Midnight's Children - Salman Rushdie [204]
The Combined Opposition Party, you will not be surprised to hear, was a collection of rogues and scoundrels of the first water, united only in their determination to unseat the President and return to the bad old days in which civilians, and not soldiers, lined their pockets from the public exchequer; but for some reason they had acquired a formidable leader. This was Mistress Fatima Jinnah, the sister of the founder of the nation, a woman of such desiccated antiquity that the Nawab suspected she had died long ago and been stuffed by a master taxidermist—a notion supported by his son, who had seen a movie called El Cid in which a dead man led an army into battle … but there she was nevertheless, goaded into electioneering by the President’s failure to complete the marbling of her brother’s mausoleum; a terrible foe, above slander and suspicion. It was even said that her opposition to the President had shaken the people’s faith in him—was he not, after all, the reincarnation of the great Islamic heroes of yesteryear? Of Muhammad bin Sam Ghuri, of Iltutmish and the Mughals? Even in Kif itself, the Nawab had noticed C.O.P. stickers appearing in curious places; someone had even had the cheek to affix one to the boot of the Rolls. “Bad days,” the Nawab told his son. Mutasim replied, “That’s what elections get you—latrine-cleaners and cheap tailors must vote to elect a ruler?”

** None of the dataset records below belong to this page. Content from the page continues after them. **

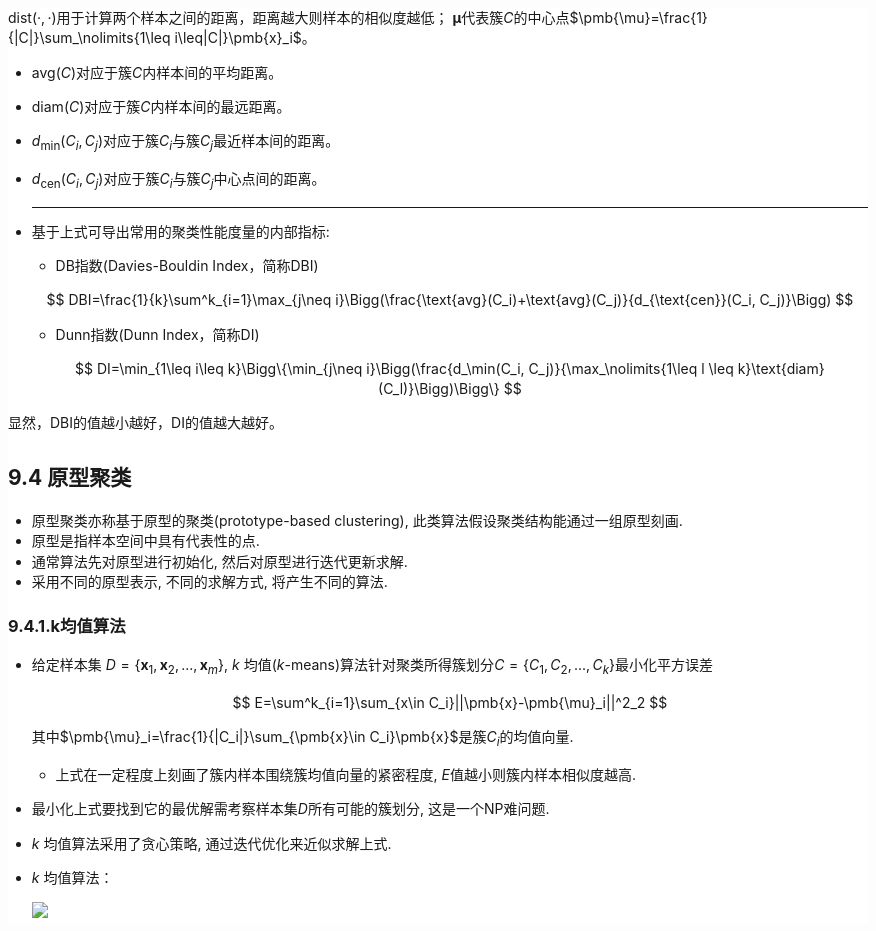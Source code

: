 $\text{dist}(·,·)$用于计算两个样本之间的距离，距离越大则样本的相似度越低； $\pmb{\mu}$代表簇$C$的中心点$\pmb{\mu}=\frac{1}{|C|}\sum_\nolimits{1\leq i\leq|C|}\pmb{x}_i$。 

* $\text{avg}(C)$对应于簇$C$内样本间的平均距离。

* $\text{diam}(C)$对应于簇$C$内样本间的最远距离。

* $d_\min(C_i,C_j)$对应于簇$C_i$与簇$C_j$最近样本间的距离。

* $d_\text{cen}(C_i,C_j)$对应于簇$C_i$与簇$C_j$中心点间的距离。

	---

	

* 基于上式可导出常用的聚类性能度量的内部指标:

	* DB指数(Davies-Bouldin Index，简称$\text{DBI}$)
  
    $$
		DBI=\frac{1}{k}\sum^k_{i=1}\max_{j\neq i}\Bigg(\frac{\text{avg}(C_i)+\text{avg}(C_j)}{d_{\text{cen}}(C_i, C_j)}\Bigg)
    $$

	* Dunn指数(Dunn Index，简称$\text{DI}$)
  
    $$
		DI=\min_{1\leq i\leq k}\Bigg\{\min_{j\neq i}\Bigg(\frac{d_\min(C_i, C_j)}{\max_\nolimits{1\leq l \leq k}\text{diam}(C_l)}\Bigg)\Bigg\}
    $$

显然，DBI的值越小越好，DI的值越大越好。
        
## 9.4 原型聚类

* 原型聚类亦称基于原型的聚类(prototype-based clustering), 此类算法假设聚类结构能通过一组原型刻画.
* 原型是指样本空间中具有代表性的点.
* 通常算法先对原型进行初始化, 然后对原型进行迭代更新求解.
* 采用不同的原型表示, 不同的求解方式, 将产生不同的算法.

### 9.4.1.k均值算法

* 给定样本集 $D=\{\pmb{x}_1,\pmb{x}_2,...,\pmb{x}_m\}$, $k$ 均值($k$-means)算法针对聚类所得簇划分$C=\{C_1, C_2, ..., C_k\}$最小化平方误差
  
	$$
		E=\sum^k_{i=1}\sum_{x\in C_i}||\pmb{x}-\pmb{\mu}_i||^2_2
	$$

	其中$\pmb{\mu}_i=\frac{1}{|C_i|}\sum_{\pmb{x}\in C_i}\pmb{x}$是簇$C_i$的均值向量.

	* 上式在一定程度上刻画了簇内样本围绕簇均值向量的紧密程度, $E$值越小则簇内样本相似度越高.

* 最小化上式要找到它的最优解需考察样本集$D$所有可能的簇划分, 这是一个$\text{NP}$难问题.

* $k$ 均值算法采用了贪心策略, 通过迭代优化来近似求解上式.

* $k$ 均值算法：

	![](https://img2.imgtp.com/2024/05/29/kYYE9SVd.png)
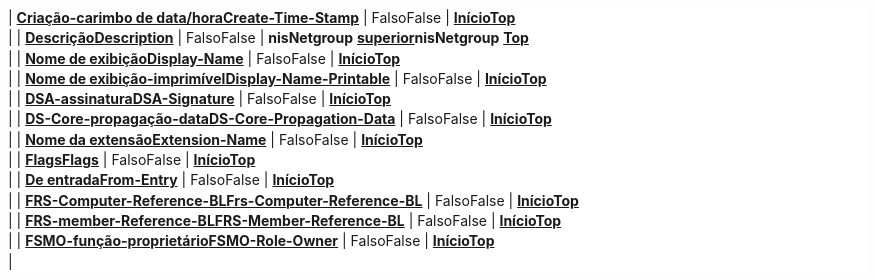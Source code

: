 | [<span data-ttu-id="81f5d-179">**Criação-carimbo de data/hora**</span><span class="sxs-lookup"><span data-stu-id="81f5d-179">**Create-Time-Stamp**</span></span>](a-createtimestamp.md)                              | <span data-ttu-id="81f5d-180">Falso</span><span class="sxs-lookup"><span data-stu-id="81f5d-180">False</span></span>     | [<span data-ttu-id="81f5d-181">**Início**</span><span class="sxs-lookup"><span data-stu-id="81f5d-181">**Top**</span></span>](c-top.md)<br/>                 |
| [<span data-ttu-id="81f5d-182">**Descrição**</span><span class="sxs-lookup"><span data-stu-id="81f5d-182">**Description**</span></span>](a-description.md)                                        | <span data-ttu-id="81f5d-183">Falso</span><span class="sxs-lookup"><span data-stu-id="81f5d-183">False</span></span>     | <span data-ttu-id="81f5d-184">**nisNetgroup** [ **superior**](c-top.md)</span><span class="sxs-lookup"><span data-stu-id="81f5d-184">**nisNetgroup** [**Top**](c-top.md)</span></span><br/> |
| [<span data-ttu-id="81f5d-185">**Nome de exibição**</span><span class="sxs-lookup"><span data-stu-id="81f5d-185">**Display-Name**</span></span>](a-displayname.md)                                       | <span data-ttu-id="81f5d-186">Falso</span><span class="sxs-lookup"><span data-stu-id="81f5d-186">False</span></span>     | [<span data-ttu-id="81f5d-187">**Início**</span><span class="sxs-lookup"><span data-stu-id="81f5d-187">**Top**</span></span>](c-top.md)<br/>                 |
| [<span data-ttu-id="81f5d-188">**Nome de exibição-imprimível**</span><span class="sxs-lookup"><span data-stu-id="81f5d-188">**Display-Name-Printable**</span></span>](a-displaynameprintable.md)                    | <span data-ttu-id="81f5d-189">Falso</span><span class="sxs-lookup"><span data-stu-id="81f5d-189">False</span></span>     | [<span data-ttu-id="81f5d-190">**Início**</span><span class="sxs-lookup"><span data-stu-id="81f5d-190">**Top**</span></span>](c-top.md)<br/>                 |
| [<span data-ttu-id="81f5d-191">**DSA-assinatura**</span><span class="sxs-lookup"><span data-stu-id="81f5d-191">**DSA-Signature**</span></span>](a-dsasignature.md)                                     | <span data-ttu-id="81f5d-192">Falso</span><span class="sxs-lookup"><span data-stu-id="81f5d-192">False</span></span>     | [<span data-ttu-id="81f5d-193">**Início**</span><span class="sxs-lookup"><span data-stu-id="81f5d-193">**Top**</span></span>](c-top.md)<br/>                 |
| [<span data-ttu-id="81f5d-194">**DS-Core-propagação-data**</span><span class="sxs-lookup"><span data-stu-id="81f5d-194">**DS-Core-Propagation-Data**</span></span>](a-dscorepropagationdata.md)                 | <span data-ttu-id="81f5d-195">Falso</span><span class="sxs-lookup"><span data-stu-id="81f5d-195">False</span></span>     | [<span data-ttu-id="81f5d-196">**Início**</span><span class="sxs-lookup"><span data-stu-id="81f5d-196">**Top**</span></span>](c-top.md)<br/>                 |
| [<span data-ttu-id="81f5d-197">**Nome da extensão**</span><span class="sxs-lookup"><span data-stu-id="81f5d-197">**Extension-Name**</span></span>](a-extensionname.md)                                   | <span data-ttu-id="81f5d-198">Falso</span><span class="sxs-lookup"><span data-stu-id="81f5d-198">False</span></span>     | [<span data-ttu-id="81f5d-199">**Início**</span><span class="sxs-lookup"><span data-stu-id="81f5d-199">**Top**</span></span>](c-top.md)<br/>                 |
| [<span data-ttu-id="81f5d-200">**Flags**</span><span class="sxs-lookup"><span data-stu-id="81f5d-200">**Flags**</span></span>](a-flags.md)                                                    | <span data-ttu-id="81f5d-201">Falso</span><span class="sxs-lookup"><span data-stu-id="81f5d-201">False</span></span>     | [<span data-ttu-id="81f5d-202">**Início**</span><span class="sxs-lookup"><span data-stu-id="81f5d-202">**Top**</span></span>](c-top.md)<br/>                 |
| [<span data-ttu-id="81f5d-203">**De entrada**</span><span class="sxs-lookup"><span data-stu-id="81f5d-203">**From-Entry**</span></span>](a-fromentry.md)                                           | <span data-ttu-id="81f5d-204">Falso</span><span class="sxs-lookup"><span data-stu-id="81f5d-204">False</span></span>     | [<span data-ttu-id="81f5d-205">**Início**</span><span class="sxs-lookup"><span data-stu-id="81f5d-205">**Top**</span></span>](c-top.md)<br/>                 |
| [<span data-ttu-id="81f5d-206">**FRS-Computer-Reference-BL**</span><span class="sxs-lookup"><span data-stu-id="81f5d-206">**Frs-Computer-Reference-BL**</span></span>](a-frscomputerreferencebl.md)               | <span data-ttu-id="81f5d-207">Falso</span><span class="sxs-lookup"><span data-stu-id="81f5d-207">False</span></span>     | [<span data-ttu-id="81f5d-208">**Início**</span><span class="sxs-lookup"><span data-stu-id="81f5d-208">**Top**</span></span>](c-top.md)<br/>                 |
| [<span data-ttu-id="81f5d-209">**FRS-member-Reference-BL**</span><span class="sxs-lookup"><span data-stu-id="81f5d-209">**FRS-Member-Reference-BL**</span></span>](a-frsmemberreferencebl.md)                   | <span data-ttu-id="81f5d-210">Falso</span><span class="sxs-lookup"><span data-stu-id="81f5d-210">False</span></span>     | [<span data-ttu-id="81f5d-211">**Início**</span><span class="sxs-lookup"><span data-stu-id="81f5d-211">**Top**</span></span>](c-top.md)<br/>                 |
| [<span data-ttu-id="81f5d-212">**FSMO-função-proprietário**</span><span class="sxs-lookup"><span data-stu-id="81f5d-212">**FSMO-Role-Owner**</span></span>](a-fsmoroleowner.md)                                  | <span data-ttu-id="81f5d-213">Falso</span><span class="sxs-lookup"><span data-stu-id="81f5d-213">False</span></span>     | [<span data-ttu-id="81f5d-214">**Início**</span><span class="sxs-lookup"><span data-stu-id="81f5d-214">**Top**</span></span>](c-top.md)<br/>                 |
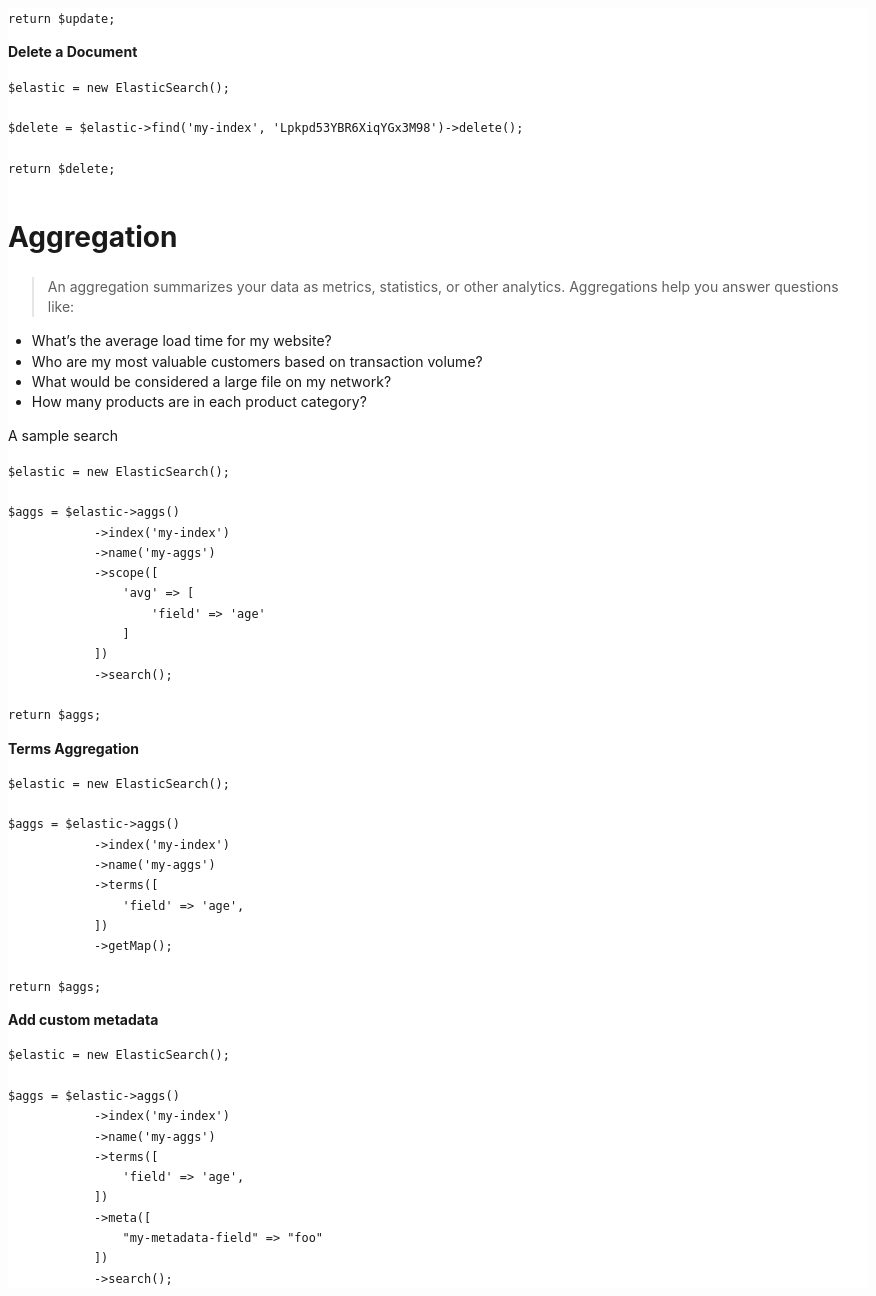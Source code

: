     return $update;
    
**Delete a Document**

    $elastic = new ElasticSearch();

    $delete = $elastic->find('my-index', 'Lpkpd53YBR6XiqYGx3M98')->delete();

    return $delete;
    
Aggregation
==========

>An aggregation summarizes your data as metrics, statistics, or other analytics. Aggregations help you answer questions like:

- What’s the average load time for my website?
- Who are my most valuable customers based on transaction volume?
- What would be considered a large file on my network?
- How many products are in each product category?

A sample search

    $elastic = new ElasticSearch();

    $aggs = $elastic->aggs()
                ->index('my-index')
                ->name('my-aggs')
                ->scope([
                    'avg' => [
                        'field' => 'age'
                    ]
                ])
                ->search();
                
    return $aggs;

**Terms Aggregation**

    $elastic = new ElasticSearch();

    $aggs = $elastic->aggs()
                ->index('my-index')
                ->name('my-aggs')
                ->terms([
                    'field' => 'age',
                ])
                ->getMap();

    return $aggs;
    
**Add custom metadata**

    $elastic = new ElasticSearch();

    $aggs = $elastic->aggs()
                ->index('my-index')
                ->name('my-aggs')
                ->terms([
                    'field' => 'age',
                ])
                ->meta([
                    "my-metadata-field" => "foo"
                ])
                ->search();
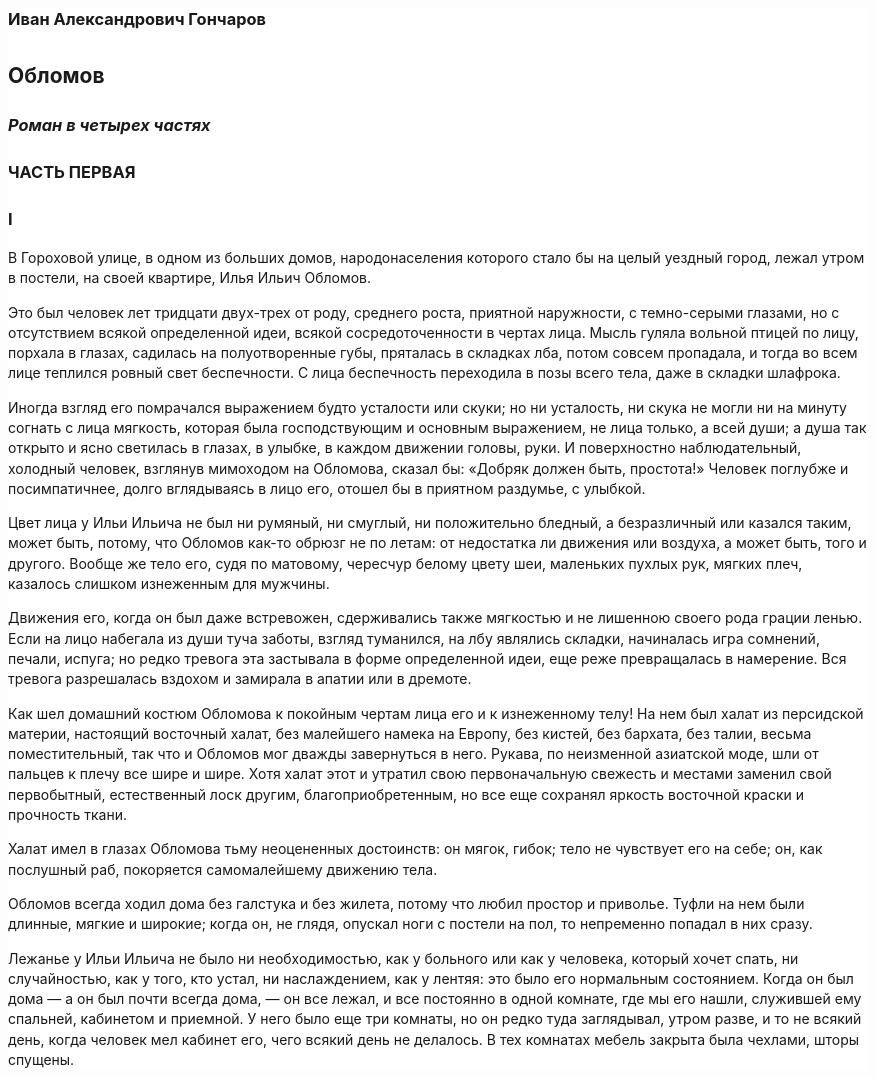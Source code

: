 ### **Иван Александрович Гончаров**

## **Обломов**

### *Роман в четырех частях*

  
### **ЧАСТЬ ПЕРВАЯ**

### **I**

 В Гороховой улице, в одном из больших домов, народонаселения которого стало бы на целый уездный город, лежал утром в постели, на своей квартире, Илья Ильич Обломов.

Это был человек лет тридцати двух-трех от роду, среднего роста, приятной наружности, с темно-серыми глазами, но с отсутствием всякой определенной идеи, всякой сосредоточенности в чертах лица. Мысль гуляла вольной птицей по лицу, порхала в глазах, садилась на полуотворенные губы, пряталась в складках лба, потом совсем пропадала, и тогда во всем лице теплился ровный свет беспечности. С лица беспечность переходила в позы всего тела, даже в складки шлафрока.

Иногда взгляд его помрачался выражением будто усталости или скуки; но ни усталость, ни скука не могли ни на минуту согнать с лица мягкость, которая была господствующим и основным выражением, не лица только, а всей души; а душа так открыто и ясно светилась в глазах, в улыбке, в каждом движении головы, руки. И поверхностно наблюдательный, холодный человек, взглянув мимоходом на Обломова, сказал бы: «Добряк должен быть, простота!» Человек поглубже и посимпатичнее, долго вглядываясь в лицо его, отошел бы в приятном раздумье, с улыбкой.

Цвет лица у Ильи Ильича не был ни румяный, ни смуглый, ни положительно бледный, а безразличный или казался таким, может быть, потому, что Обломов как-то обрюзг не по летам: от недостатка ли движения или воздуха, а может быть, того и другого. Вообще же тело его, судя по матовому, чересчур белому цвету шеи, маленьких пухлых рук, мягких плеч, казалось слишком изнеженным для мужчины.

Движения его, когда он был даже встревожен, сдерживались также мягкостью и не лишенною своего рода грации ленью. Если на лицо набегала из души туча заботы, взгляд туманился, на лбу являлись складки, начиналась игра сомнений, печали, испуга; но редко тревога эта застывала в форме определенной идеи, еще реже превращалась в намерение. Вся тревога разрешалась вздохом и замирала в апатии или в дремоте.

Как шел домашний костюм Обломова к покойным чертам лица его и к изнеженному телу! На нем был халат из персидской материи, настоящий восточный халат, без малейшего намека на Европу, без кистей, без бархата, без талии, весьма поместительный, так что и Обломов мог дважды завернуться в него. Рукава, по неизменной азиатской моде, шли от пальцев к плечу все шире и шире. Хотя халат этот и утратил свою первоначальную свежесть и местами заменил свой первобытный, естественный лоск другим, благоприобретенным, но все еще сохранял яркость восточной краски и прочность ткани.

Халат имел в глазах Обломова тьму неоцененных достоинств: он мягок, гибок; тело не чувствует его на себе; он, как послушный раб, покоряется самомалейшему движению тела.

Обломов всегда ходил дома без галстука и без жилета, потому что любил простор и приволье. Туфли на нем были длинные, мягкие и широкие; когда он, не глядя, опускал ноги с постели на пол, то непременно попадал в них сразу.

Лежанье у Ильи Ильича не было ни необходимостью, как у больного или как у человека, который хочет спать, ни случайностью, как у того, кто устал, ни наслаждением, как у лентяя: это было его нормальным состоянием. Когда он был дома — а он был почти всегда дома, — он все лежал, и все постоянно в одной комнате, где мы его нашли, служившей ему спальней, кабинетом и приемной. У него было еще три комнаты, но он редко туда заглядывал, утром разве, и то не всякий день, когда человек мел кабинет его, чего всякий день не делалось. В тех комнатах мебель закрыта была чехлами, шторы спущены.
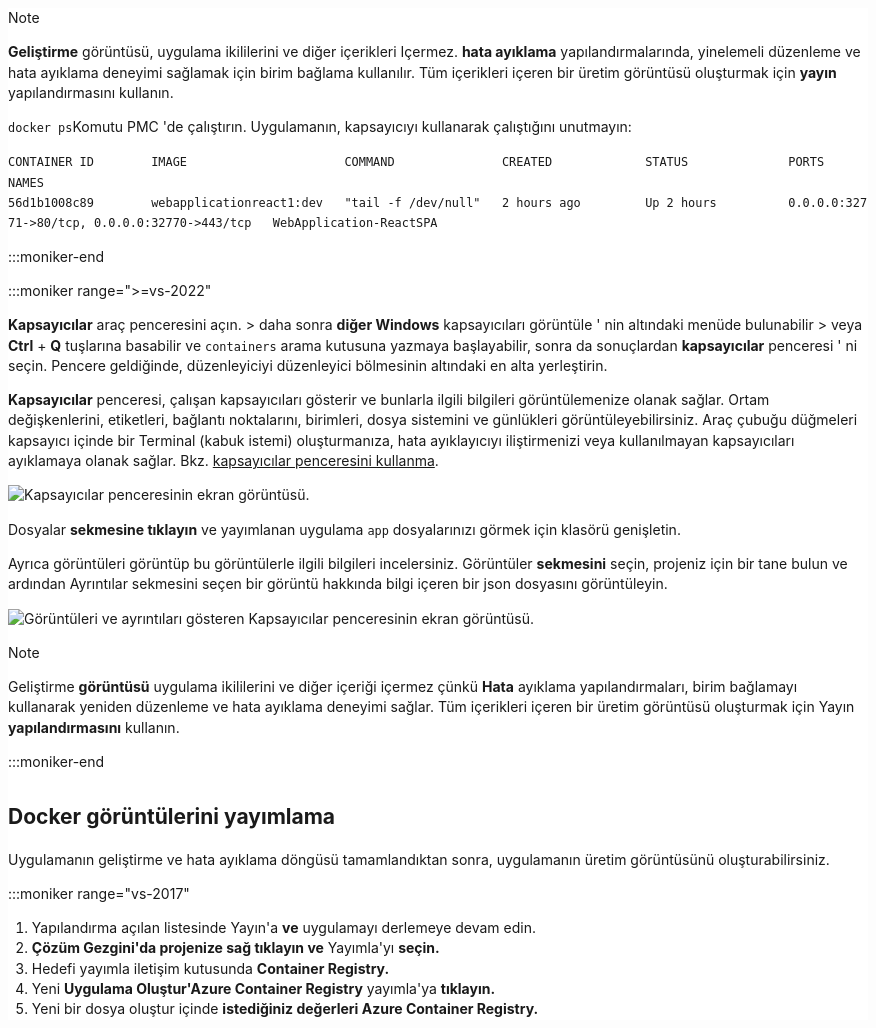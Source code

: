 > [!NOTE]
> **Geliştirme** görüntüsü, uygulama ikililerini ve diğer içerikleri Içermez. **hata ayıklama** yapılandırmalarında, yinelemeli düzenleme ve hata ayıklama deneyimi sağlamak için birim bağlama kullanılır. Tüm içerikleri içeren bir üretim görüntüsü oluşturmak için **yayın** yapılandırmasını kullanın.

`docker ps`Komutu PMC 'de çalıştırın. Uygulamanın, kapsayıcıyı kullanarak çalıştığını unutmayın:

```console
CONTAINER ID        IMAGE                      COMMAND               CREATED             STATUS              PORTS                                           NAMES
56d1b1008c89        webapplicationreact1:dev   "tail -f /dev/null"   2 hours ago         Up 2 hours          0.0.0.0:32771->80/tcp, 0.0.0.0:32770->443/tcp   WebApplication-ReactSPA
```

:::moniker-end

:::moniker range=">=vs-2022"

**Kapsayıcılar** araç penceresini açın.   >  daha sonra **diğer Windows** kapsayıcıları görüntüle ' nin altındaki menüde bulunabilir  >  veya **Ctrl** + **Q** tuşlarına basabilir ve `containers` arama kutusuna yazmaya başlayabilir, sonra da sonuçlardan **kapsayıcılar** penceresi ' ni seçin. Pencere geldiğinde, düzenleyiciyi düzenleyici bölmesinin altındaki en alta yerleştirin.

**Kapsayıcılar** penceresi, çalışan kapsayıcıları gösterir ve bunlarla ilgili bilgileri görüntülemenize olanak sağlar. Ortam değişkenlerini, etiketleri, bağlantı noktalarını, birimleri, dosya sistemini ve günlükleri görüntüleyebilirsiniz. Araç çubuğu düğmeleri kapsayıcı içinde bir Terminal (kabuk istemi) oluşturmanıza, hata ayıklayıcıyı iliştirmenizi veya kullanılmayan kapsayıcıları ayıklamaya olanak sağlar. Bkz. [kapsayıcılar penceresini kullanma](view-and-diagnose-containers.md).

![Kapsayıcılar penceresinin ekran görüntüsü.](media/container-tools-react/vs-2022/container-tools-window.png)

Dosyalar **sekmesine tıklayın** ve yayımlanan uygulama `app` dosyalarınızı görmek için klasörü genişletin.

Ayrıca görüntüleri görüntüp bu görüntülerle ilgili bilgileri incelersiniz. Görüntüler **sekmesini** seçin, projeniz için bir tane  bulun ve ardından Ayrıntılar sekmesini seçen bir görüntü hakkında bilgi içeren bir json dosyasını görüntüleyin.

![Görüntüleri ve ayrıntıları gösteren Kapsayıcılar penceresinin ekran görüntüsü.](media/container-tools-react/vs-2022/container-tools-window-images-details.png)

> [!NOTE]
> Geliştirme **görüntüsü** uygulama ikililerini ve diğer içeriği içermez çünkü **Hata** ayıklama yapılandırmaları, birim bağlamayı kullanarak yeniden düzenleme ve hata ayıklama deneyimi sağlar. Tüm içerikleri içeren bir üretim görüntüsü oluşturmak için Yayın **yapılandırmasını** kullanın.

:::moniker-end

## <a name="publish-docker-images"></a>Docker görüntülerini yayımlama

Uygulamanın geliştirme ve hata ayıklama döngüsü tamamlandıktan sonra, uygulamanın üretim görüntüsünü oluşturabilirsiniz.

:::moniker range="vs-2017"

1. Yapılandırma açılan listesinde Yayın'a **ve** uygulamayı derlemeye devam edin.
1. **Çözüm Gezgini'da projenize sağ tıklayın ve** Yayımla'yı **seçin.**
1. Hedefi yayımla iletişim kutusunda **Container Registry.**
1. Yeni **Uygulama Oluştur'Azure Container Registry** yayımla'ya **tıklayın.**
1. Yeni bir dosya oluştur içinde **istediğiniz değerleri Azure Container Registry.**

But today was a day for happiness; in the zenana chambers, women were patterning the Nawab’s daughter’s hands and feet with delicate traceries of henna; soon General Zulfikar and his son Zafar would arrive. The rulers of Kif put the election out of their heads, refusing to think of the crumbling figure of Fatima Jinnah, the mader-i-millat or mother of the nation who had so callously chosen to confuse her children’s choosing.
In the quarters of Jamila Singer’s party, too, happiness reigned supreme. Her father, a towel-manufacturer who could not seem to relinquish the soft hand of his wife, cried, “You see? Whose daughter is performing here? Is it a Haroon girl? A Valika woman? Is it a Dawood or Saigol wench? Like hell!” … But his son Saleem, an unfortunate fellow with a face like a cartoon, seemed to be gripped by some deep malaise, perhaps overwhelmed by his presence at the scene of great historical events; he glanced towards his gifted sister with something in his eyes which looked like shame.
That afternoon, Mutasim the Handsome took Jamila’s brother Saleem to one side and tried hard to make friends; he showed Saleem the peacocks imported from Rajasthan before Partition and the Nawab’s precious collection of books of spells, from which he extracted such talismans and incantations as would help him rule with sagacity; and while Mutasim (who was not the most intelligent or cautious of youths) was escorting Saleem around the polo-field, he confessed that he had written out a love-charm on a piece of parchment, in the hope of pressing it against the hand of the famous Jamila Singer and making her fall in love. At this point Saleem acquired the air of a bad-tempered dog and tried to turn away; but Mutasim now begged to know what Jamila Singer really looked like. Saleem, however, kept his silence; until Mutasim, in the grip of a wild obsession, asked to be brought close enough to Jamila to press his charm against her hand. Now Saleem, whose sly look did not register on love-struck Mutasim, said, “Give me the parchment”; and Mutasim, who, though expert in the geography of European cities, was innocent in things magical, yielded his charm to Saleem, thinking it would still work on his behalf, even if applied by another.